English doctors reattach girl's leg, backwards

Amelia Eldred and mother Michelle Eldred.
Amelia Eldred and mother Michelle Eldred. Photo credit: LiveScience

Amelia Eldred was seven years old when she needed her leg amputated because of bone cancer. 

Having been a keen dancer and sportsperson Amelia and her family were concerned about her quality of life. 

Doctors suggested a radical procedure that allows children to have a more active lifestyle compared with other treatment options.

Amelia underwent a rotationplasty, where doctors removed the middle part of her leg then reattached the lower part of her leg only backwards.

Her ankle now acts as her knee joint. 

While the surgery may sound and look unorthodox, Amelia's mother, Michelle Eldred, told the BBC she will be able to continue dancing and playing sports "straight away"

"It was the best option for us.'

A rotationplasty is a rare procedure used to treat bone tumours that occur near the knee. 

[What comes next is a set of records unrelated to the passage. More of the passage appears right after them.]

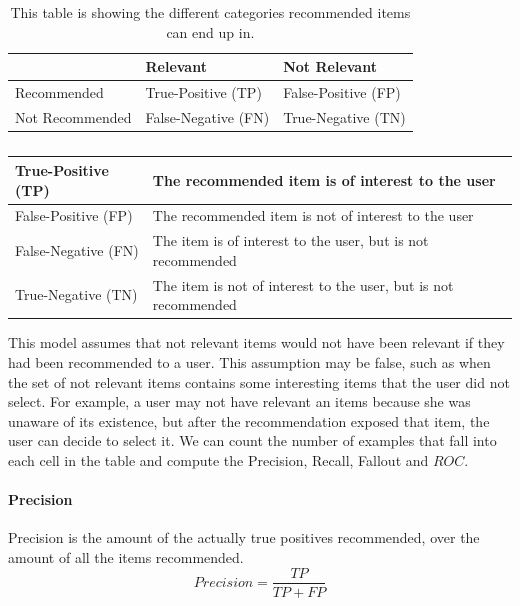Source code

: \begin{table}[H]
	\centering
	\begin{tabular}{l|l|l}
					&	Relevant			&	Not Relevant \\ \hline
	Recommended		&	True-Positive (TP) 	&	False-Positive (FP)	\\ \hline
	Not Recommended	&	False-Negative (FN)	&	True-Negative (TN)	\\ \hline
	\end{tabular}
	\label{table:usageprediction}
	\caption[Usage prediction (Confusion Matrix)]{This table is showing the different categories recommended items can end up in.}
\end{table}

\begin{table}[H]
	\centering
	\begin{tabular}{l|l}
		True-Positive (TP)	& The recommended item is of interest to the user \\ \hline
		False-Positive (FP)	& The recommended item is not of interest to the user \\ \hline
		False-Negative (FN)	& The item is of interest to the user, but is not recommended \\ \hline
		True-Negative (TN)	& The item is not of interest to the user, but is not recommended \\
	\end{tabular}
	\label{table:predictionCategories}
	\caption[Prediction Categories]{}
\end{table}

This model assumes that not relevant items would not have been relevant if they had been
recommended to a user. This assumption may be false, such as when the set of
not relevant items contains some interesting items that the user did not select. For
example, a user may not have relevant an items because she was unaware of its
existence, but after the recommendation exposed that item, the user can decide
to select it. We can count the number of examples that fall into each cell in
the table and compute the Precision, Recall, Fallout and $ROC$.

\paragraph{Precision}
Precision is the amount of the actually true positives recommended, over the amount of all the items recommended.
\begin{equation}
    Precision = \frac{TP}{TP+FP}
    \label{equation:precision}
\end{equation}

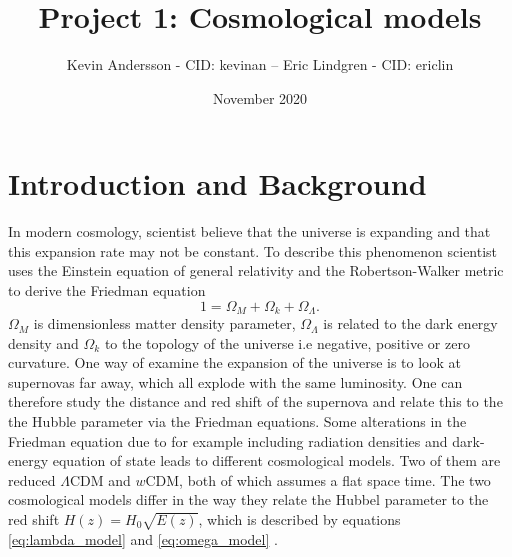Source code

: \documentclass[11pt,a4paper]{article}
\title{Project 1: Cosmological models}
\author{Kevin Andersson - CID: kevinan -- Eric Lindgren - CID: ericlin}
\date{November 2020}
\begin{document}
\maketitle
{}%
\clearpage

\setcounter{page}{1}
\section{Introduction and Background}
In modern cosmology, scientist believe that the universe is expanding and that this expansion rate may not be constant. To describe this phenomenon scientist uses the Einstein equation of general relativity and the Robertson-Walker metric to derive the Friedman equation 
\begin{equation*}
    1 = \Omega_{M} + \Omega_{k} + \Omega_{\Lambda}.
\end{equation*}
$\Omega_M$ is dimensionless matter density parameter, $\Omega_\Lambda$ is related to the dark energy density and $\Omega_k$ to the topology of the universe i.e negative, positive or zero curvature. One way of examine the expansion of the universe is to look at supernovas far away, which all explode with the same luminosity. One can therefore study the distance and red shift of the supernova and relate this to the the Hubble parameter via the Friedman equations. Some alterations in the Friedman equation due to for example including radiation densities and dark-energy equation of state leads to different cosmological models. Two of them are reduced $\Lambda$CDM and $w$CDM, both of which assumes a flat space time. The two cosmological models differ in the way they relate the Hubbel parameter to the red shift $H(z) = H_0\sqrt{E(z)}$, which is described by equations \eqref{eq:lambda_model} and \eqref{eq:omega_model} \cite{project_pm}.

\end{document}
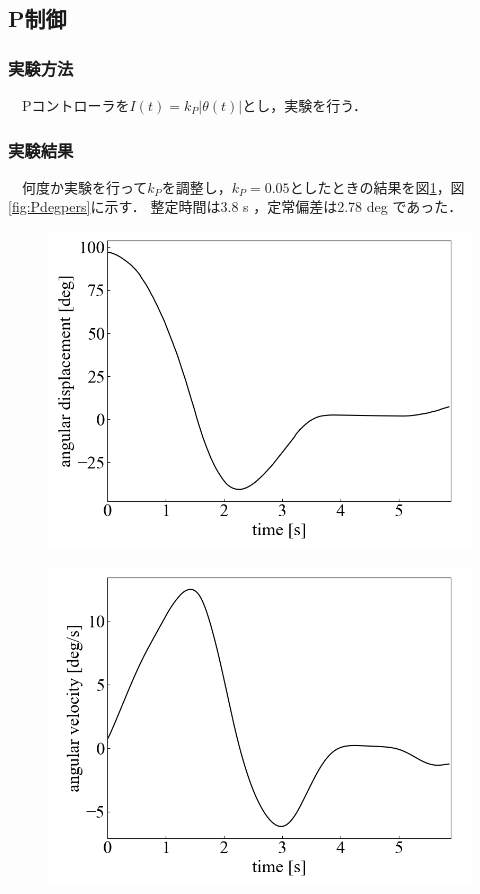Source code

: \subsection{P制御}
\subsubsection{実験方法}
　Pコントローラを$I(t) = k_P |\theta(t)|$とし，実験を行う．

\subsubsection{実験結果}
　何度か実験を行って$k_P$を調整し，$k_P=0.05$としたときの結果を図\ref{fig:Pdeg}，図\ref{fig:Pdegpers}に示す．
整定時間は3.8 s ，定常偏差は2.78 deg であった．

\begin{figure}[h]
	\centering
	\begin{minipage}{0.43\columnwidth}
	  \centering
	  \includegraphics[width=\columnwidth]{./figure/Pdeg.png}
	  \label{fig:Pdeg}
	\end{minipage}
	\hspace{5mm}
	\begin{minipage}{0.43\columnwidth}
	  \centering
	  \includegraphics[width=\columnwidth]{./figure/Pdegpers.png}

\end{minipage}
\end{figure}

Amelia was diagnosed with osteosarcoma, the most common bone cancer in children. 

The cancer caused an aggressive tumour in her left thigh bone.

With her reversed ankle acting as her knee joint, she will have a prosthetic for the lower half of her leg. 

Dr Joel Mayerson, an orthopaedic oncologist, told LiveScience, a below the knee amputation requires 20 percent more energy to move around from a patient.

It is preferable to an above the knee amputation, which requires 70 percent more energy of the patient. 

Dr Mayerson said, "This is a good alternative to allow them to be very functional with modern prosthesis use."

Newshub.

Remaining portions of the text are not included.